4. Plaats uw onderwerp:
* Overweeg de achtergrond en eventuele bestaande lichtbronnen.
* Laat uw onderwerp de lichtbron onder ogen zien.
5. Maak een testschot:
* Bekijk de afbeelding op het LCD -scherm van uw camera.
* Controleer de blootstelling, scherpte en witbalans.
* Zoek naar harde schaduwen, rode ogen of uitgeblazen hoogtepunten.
6. Pas uw instellingen aan:
* belichting: Pas de diafragma, sluitertijd of ISO aan om het beeld op te helderen of donkerder te maken.
* Flash Power: Pas het flash -vermogen aan (met behulp van flash -belichtingscompensatie in de TTL -modus of handmatige stroominstellingen) om de helderheid van het onderwerp te wijzigen.
* Flash -richting: Positioneer de flits om de hoek van het licht te veranderen.
* diffusie: Diffusie toevoegen of verwijderen om het licht te verzachten.
* Red-Eye: Schakel reductie van rode ogen op uw flitser in (of bewerk deze in de nabewerking).
7. Maak meer foto's:
* Experimenteer met verschillende poses en composities.
* Focus op het vastleggen van natuurlijke uitdrukkingen.
vi. Post-processing
* Witbalans: Stel indien nodig de witbalans aan.
* belichting: Pas de totale blootstelling van het beeld aan.
* Contrast: Voeg het contrast toe of vermindert het beeld.
* schaduwen en hoogtepunten: Pas de schaduwen en hoogtepunten aan om details naar voren te brengen.
* Slijpen: Verscherp het beeld om de duidelijkheid te verbeteren.
* Ruisreductie: Verminder het geluid indien nodig (vooral als u een hoge ISO hebt gebruikt).
* retoucheren: Verwijder vlekken of afleidingen.
vii. Tips en overwegingen
* Oefening: Experimenteer met verschillende instellingen en technieken om te vinden wat het beste voor u werkt.
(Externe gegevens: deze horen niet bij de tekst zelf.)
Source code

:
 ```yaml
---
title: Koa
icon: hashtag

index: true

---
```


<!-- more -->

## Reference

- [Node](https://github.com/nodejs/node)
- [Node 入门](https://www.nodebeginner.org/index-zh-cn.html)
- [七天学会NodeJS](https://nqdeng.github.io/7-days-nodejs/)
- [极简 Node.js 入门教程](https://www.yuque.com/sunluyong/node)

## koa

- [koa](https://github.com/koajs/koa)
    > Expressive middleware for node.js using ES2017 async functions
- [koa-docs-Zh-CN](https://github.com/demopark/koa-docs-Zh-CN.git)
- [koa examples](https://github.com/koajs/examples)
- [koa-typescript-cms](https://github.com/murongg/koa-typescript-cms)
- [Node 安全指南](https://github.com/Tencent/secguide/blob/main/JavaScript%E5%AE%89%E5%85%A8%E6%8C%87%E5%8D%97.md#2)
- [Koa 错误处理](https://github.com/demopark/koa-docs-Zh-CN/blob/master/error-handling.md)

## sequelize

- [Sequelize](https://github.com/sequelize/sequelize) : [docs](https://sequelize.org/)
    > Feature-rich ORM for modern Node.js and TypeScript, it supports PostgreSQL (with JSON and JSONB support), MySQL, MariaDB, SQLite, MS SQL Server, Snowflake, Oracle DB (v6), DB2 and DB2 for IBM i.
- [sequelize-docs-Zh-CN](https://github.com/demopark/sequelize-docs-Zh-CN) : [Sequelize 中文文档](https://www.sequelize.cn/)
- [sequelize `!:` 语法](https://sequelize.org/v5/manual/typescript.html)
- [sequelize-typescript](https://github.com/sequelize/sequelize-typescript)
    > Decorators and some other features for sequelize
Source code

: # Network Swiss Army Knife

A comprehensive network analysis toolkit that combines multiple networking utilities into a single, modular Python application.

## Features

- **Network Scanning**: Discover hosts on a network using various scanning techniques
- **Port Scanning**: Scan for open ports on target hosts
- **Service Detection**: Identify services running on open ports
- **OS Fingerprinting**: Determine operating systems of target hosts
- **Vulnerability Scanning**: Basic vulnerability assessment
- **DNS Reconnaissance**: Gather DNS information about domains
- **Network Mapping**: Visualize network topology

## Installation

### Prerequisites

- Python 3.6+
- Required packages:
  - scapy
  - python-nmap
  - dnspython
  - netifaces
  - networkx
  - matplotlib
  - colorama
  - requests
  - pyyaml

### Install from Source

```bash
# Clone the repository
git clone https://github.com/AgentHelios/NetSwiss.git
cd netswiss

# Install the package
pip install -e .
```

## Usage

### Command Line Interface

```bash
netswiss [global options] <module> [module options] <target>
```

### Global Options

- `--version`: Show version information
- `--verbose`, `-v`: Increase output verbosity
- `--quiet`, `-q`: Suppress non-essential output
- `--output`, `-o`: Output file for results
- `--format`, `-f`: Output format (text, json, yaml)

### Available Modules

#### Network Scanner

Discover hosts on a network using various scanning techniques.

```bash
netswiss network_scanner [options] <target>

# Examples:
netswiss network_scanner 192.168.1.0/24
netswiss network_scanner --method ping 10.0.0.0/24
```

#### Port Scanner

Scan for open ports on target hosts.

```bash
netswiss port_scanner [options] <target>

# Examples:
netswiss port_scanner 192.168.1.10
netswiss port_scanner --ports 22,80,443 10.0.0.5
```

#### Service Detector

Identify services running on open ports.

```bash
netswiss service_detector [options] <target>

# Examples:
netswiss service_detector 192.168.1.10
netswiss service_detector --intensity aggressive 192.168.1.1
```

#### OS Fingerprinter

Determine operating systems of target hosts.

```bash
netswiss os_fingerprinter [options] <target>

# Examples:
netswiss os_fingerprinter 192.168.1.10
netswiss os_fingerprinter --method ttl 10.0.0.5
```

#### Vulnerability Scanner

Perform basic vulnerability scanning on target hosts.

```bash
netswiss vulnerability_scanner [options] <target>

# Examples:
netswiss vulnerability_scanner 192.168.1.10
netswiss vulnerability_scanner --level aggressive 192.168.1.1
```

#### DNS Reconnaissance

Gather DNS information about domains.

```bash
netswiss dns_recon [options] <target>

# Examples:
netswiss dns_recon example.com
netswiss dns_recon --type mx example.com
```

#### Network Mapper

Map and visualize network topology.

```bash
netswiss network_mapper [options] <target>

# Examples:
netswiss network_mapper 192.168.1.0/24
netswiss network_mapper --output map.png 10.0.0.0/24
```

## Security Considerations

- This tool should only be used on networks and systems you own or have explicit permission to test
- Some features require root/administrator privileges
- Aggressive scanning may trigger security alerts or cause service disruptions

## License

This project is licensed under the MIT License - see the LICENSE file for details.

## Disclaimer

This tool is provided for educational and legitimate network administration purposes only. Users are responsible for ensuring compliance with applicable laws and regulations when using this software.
* Let op de achtergrond: De achtergrond is net zo belangrijk als het onderwerp. Gebruik bestaande lichtbronnen of voeg uw eigen licht toe om een visueel interessante achtergrond te creëren.
* communiceer met uw onderwerp: Zorg ervoor dat uw onderwerp comfortabel en ontspannen is.
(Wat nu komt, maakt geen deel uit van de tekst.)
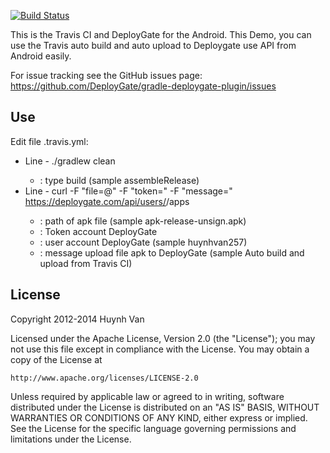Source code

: [![Build Status](https://travis-ci.org/huynhvan257/android-travis-ci-demo.png?branch=master)](https://travis-ci.org/huynhvan257/android-travis-ci-demo)

This is the Travis CI and DeployGate for the Android.
This Demo, you can use the Travis auto build and auto upload to Deploygate use API from Android easily.

For issue tracking see the GitHub issues page: https://github.com/DeployGate/gradle-deploygate-plugin/issues

## Use
Edit file .travis.yml:
+ Line - ./gradlew clean <type-build>
    - <type-build> : type build (sample assembleRelease)
+ Line - curl -F "file=@<path-apk>" -F "token=<Token>" -F "message=<message>" https://deploygate.com/api/users/<account-name>/apps
    - <path-apk>: path of apk file (sample apk-release-unsign.apk)
    - <Token>: Token account DeployGate
    - <account-name>: user account DeployGate (sample huynhvan257)
    - <message>: message upload file apk to DeployGate (sample Auto build and upload from Travis CI)


## License
Copyright 2012-2014 Huynh Van

Licensed under the Apache License, Version 2.0 (the "License"); you may not use this file except in compliance with the License. You may obtain a copy of the License at

```
http://www.apache.org/licenses/LICENSE-2.0
```
Unless required by applicable law or agreed to in writing, software distributed under the License is distributed on an "AS IS" BASIS, WITHOUT WARRANTIES OR CONDITIONS OF ANY KIND, either express or implied. See the License for the specific language governing permissions and limitations under the License.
* Let op reflecties: Vermijd reflecties van de flitser in ramen of andere reflecterende oppervlakken.
* Gebruik gels (geavanceerd): Gekleurde gels kunnen worden gebruikt om creatieve effecten toe te voegen aan uw flash -verlichting.
* Veiligheid: Houd rekening met je omgeving, vooral bij het fotograferen in drukke gebieden.
* Wees creatief: Wees niet bang om te experimenteren en nieuwe dingen te proberen!
Door deze technieken te beheersen, kunt u prachtige nachtportretten maken die de schoonheid van uw onderwerpen en de sfeer van de scène vangen. Succes!